PROBLEM REQUIREMENTS: Without including any picture, return the complete set of records exactly.

GIVEN INFORMATION:
* * * * * * * * *
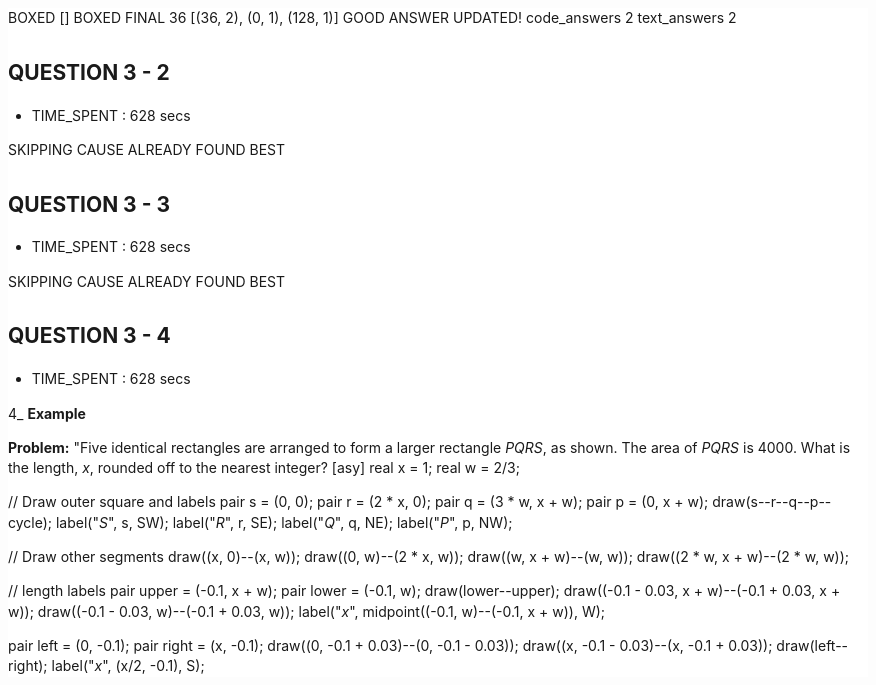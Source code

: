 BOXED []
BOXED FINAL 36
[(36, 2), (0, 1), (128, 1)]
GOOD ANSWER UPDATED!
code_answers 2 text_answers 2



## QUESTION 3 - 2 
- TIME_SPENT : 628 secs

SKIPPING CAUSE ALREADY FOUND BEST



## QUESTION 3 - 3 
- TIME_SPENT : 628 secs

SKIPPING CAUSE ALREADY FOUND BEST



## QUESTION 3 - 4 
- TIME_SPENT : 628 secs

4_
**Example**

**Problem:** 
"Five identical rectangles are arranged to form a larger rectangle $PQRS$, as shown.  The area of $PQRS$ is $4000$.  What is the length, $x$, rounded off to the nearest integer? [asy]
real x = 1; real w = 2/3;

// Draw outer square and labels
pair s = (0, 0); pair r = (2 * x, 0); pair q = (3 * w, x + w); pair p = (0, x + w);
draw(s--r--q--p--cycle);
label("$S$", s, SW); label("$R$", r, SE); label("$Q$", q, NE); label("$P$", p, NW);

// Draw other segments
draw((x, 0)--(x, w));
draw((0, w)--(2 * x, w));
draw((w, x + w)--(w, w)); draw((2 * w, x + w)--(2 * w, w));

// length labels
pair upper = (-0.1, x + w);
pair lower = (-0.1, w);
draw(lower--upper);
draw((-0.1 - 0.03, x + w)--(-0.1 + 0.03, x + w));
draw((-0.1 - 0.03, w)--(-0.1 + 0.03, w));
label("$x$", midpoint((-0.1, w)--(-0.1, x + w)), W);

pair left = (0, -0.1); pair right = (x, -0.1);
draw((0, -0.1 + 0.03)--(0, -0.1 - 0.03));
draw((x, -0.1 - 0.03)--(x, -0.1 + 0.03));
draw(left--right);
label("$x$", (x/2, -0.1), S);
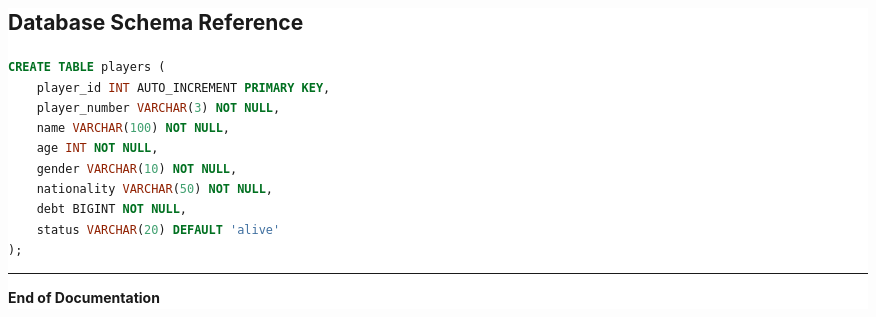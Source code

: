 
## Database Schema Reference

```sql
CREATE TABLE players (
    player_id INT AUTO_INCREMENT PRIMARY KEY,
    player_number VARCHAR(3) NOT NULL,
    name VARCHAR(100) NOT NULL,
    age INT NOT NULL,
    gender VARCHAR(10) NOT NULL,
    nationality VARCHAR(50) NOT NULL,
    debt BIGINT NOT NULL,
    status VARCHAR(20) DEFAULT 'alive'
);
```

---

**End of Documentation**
* * * * * * * * *
OUTPUT OF THE TASK:
Source code

: BOXED []
BOXED FINAL 36
[(36, 2), (0, 1), (128, 1)]
GOOD ANSWER UPDATED!
code_answers 2 text_answers 2



## QUESTION 3 - 2 
- TIME_SPENT : 628 secs

SKIPPING CAUSE ALREADY FOUND BEST



## QUESTION 3 - 3 
- TIME_SPENT : 628 secs

SKIPPING CAUSE ALREADY FOUND BEST



## QUESTION 3 - 4 
- TIME_SPENT : 628 secs

4_
**Example**

**Problem:** 
"Five identical rectangles are arranged to form a larger rectangle $PQRS$, as shown.  The area of $PQRS$ is $4000$.  What is the length, $x$, rounded off to the nearest integer? [asy]
real x = 1; real w = 2/3;

// Draw outer square and labels
pair s = (0, 0); pair r = (2 * x, 0); pair q = (3 * w, x + w); pair p = (0, x + w);
draw(s--r--q--p--cycle);
label("$S$", s, SW); label("$R$", r, SE); label("$Q$", q, NE); label("$P$", p, NW);

// Draw other segments
draw((x, 0)--(x, w));
draw((0, w)--(2 * x, w));
draw((w, x + w)--(w, w)); draw((2 * w, x + w)--(2 * w, w));

// length labels
pair upper = (-0.1, x + w);
pair lower = (-0.1, w);
draw(lower--upper);
draw((-0.1 - 0.03, x + w)--(-0.1 + 0.03, x + w));
draw((-0.1 - 0.03, w)--(-0.1 + 0.03, w));
label("$x$", midpoint((-0.1, w)--(-0.1, x + w)), W);

pair left = (0, -0.1); pair right = (x, -0.1);
draw((0, -0.1 + 0.03)--(0, -0.1 - 0.03));
draw((x, -0.1 - 0.03)--(x, -0.1 + 0.03));
draw(left--right);
label("$x$", (x/2, -0.1), S);
Source code

: 
## Database Schema Reference

```sql
CREATE TABLE players (
    player_id INT AUTO_INCREMENT PRIMARY KEY,
    player_number VARCHAR(3) NOT NULL,
    name VARCHAR(100) NOT NULL,
    age INT NOT NULL,
    gender VARCHAR(10) NOT NULL,
    nationality VARCHAR(50) NOT NULL,
    debt BIGINT NOT NULL,
    status VARCHAR(20) DEFAULT 'alive'
);
```

---

**End of Documentation**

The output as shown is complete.